PROBLEM DETAILS: Where a line below includes the word "billion", copy that line.

Saved entries:
- - - - - - -

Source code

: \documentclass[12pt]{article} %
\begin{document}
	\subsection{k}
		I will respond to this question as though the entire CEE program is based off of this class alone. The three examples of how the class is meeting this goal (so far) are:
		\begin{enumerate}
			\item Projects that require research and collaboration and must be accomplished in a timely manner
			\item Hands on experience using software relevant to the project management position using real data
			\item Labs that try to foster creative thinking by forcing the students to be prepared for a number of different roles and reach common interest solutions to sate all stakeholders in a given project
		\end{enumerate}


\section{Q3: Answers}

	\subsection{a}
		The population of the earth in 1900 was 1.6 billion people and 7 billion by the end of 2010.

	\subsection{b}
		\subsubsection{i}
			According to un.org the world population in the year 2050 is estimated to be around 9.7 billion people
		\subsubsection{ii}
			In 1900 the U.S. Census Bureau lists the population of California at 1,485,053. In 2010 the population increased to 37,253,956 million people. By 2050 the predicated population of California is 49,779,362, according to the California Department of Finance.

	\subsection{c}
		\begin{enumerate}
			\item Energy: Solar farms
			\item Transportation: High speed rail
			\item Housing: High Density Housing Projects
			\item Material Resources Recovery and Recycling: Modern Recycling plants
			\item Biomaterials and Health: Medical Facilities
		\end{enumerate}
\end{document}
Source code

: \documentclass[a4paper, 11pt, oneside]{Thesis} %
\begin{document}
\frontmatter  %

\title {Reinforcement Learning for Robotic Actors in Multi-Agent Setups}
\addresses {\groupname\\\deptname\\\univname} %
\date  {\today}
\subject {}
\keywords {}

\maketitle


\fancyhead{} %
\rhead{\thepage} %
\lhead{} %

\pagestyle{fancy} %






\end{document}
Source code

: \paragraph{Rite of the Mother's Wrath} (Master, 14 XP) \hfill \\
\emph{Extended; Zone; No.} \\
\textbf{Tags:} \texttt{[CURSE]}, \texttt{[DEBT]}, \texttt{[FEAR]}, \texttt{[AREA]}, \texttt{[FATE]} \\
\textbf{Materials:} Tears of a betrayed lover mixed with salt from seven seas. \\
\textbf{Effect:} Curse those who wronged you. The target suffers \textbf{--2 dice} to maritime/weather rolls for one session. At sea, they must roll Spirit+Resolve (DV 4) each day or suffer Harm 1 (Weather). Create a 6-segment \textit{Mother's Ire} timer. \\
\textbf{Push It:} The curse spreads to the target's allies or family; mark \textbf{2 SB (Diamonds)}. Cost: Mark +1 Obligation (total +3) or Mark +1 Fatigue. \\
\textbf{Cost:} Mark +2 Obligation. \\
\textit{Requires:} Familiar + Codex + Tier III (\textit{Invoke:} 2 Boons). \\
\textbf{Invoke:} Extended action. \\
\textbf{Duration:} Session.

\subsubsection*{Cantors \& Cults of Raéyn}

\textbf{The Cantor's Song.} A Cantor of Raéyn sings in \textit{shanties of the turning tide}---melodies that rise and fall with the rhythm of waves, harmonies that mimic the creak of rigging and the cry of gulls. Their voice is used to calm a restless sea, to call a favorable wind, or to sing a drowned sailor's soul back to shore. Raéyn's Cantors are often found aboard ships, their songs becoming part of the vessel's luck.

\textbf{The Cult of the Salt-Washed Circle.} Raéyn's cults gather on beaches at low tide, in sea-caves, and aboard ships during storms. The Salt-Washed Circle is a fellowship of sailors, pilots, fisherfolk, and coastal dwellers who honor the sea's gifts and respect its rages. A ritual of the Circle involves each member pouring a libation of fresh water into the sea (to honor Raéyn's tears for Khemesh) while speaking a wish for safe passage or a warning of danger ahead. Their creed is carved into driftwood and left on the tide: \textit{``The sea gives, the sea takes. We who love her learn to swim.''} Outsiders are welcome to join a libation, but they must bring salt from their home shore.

- - - - - - -

TASK OUTPUT:
		The population of the earth in 1900 was 1.6 billion people and 7 billion by the end of 2010.
			According to un.org the world population in the year 2050 is estimated to be around 9.7 billion people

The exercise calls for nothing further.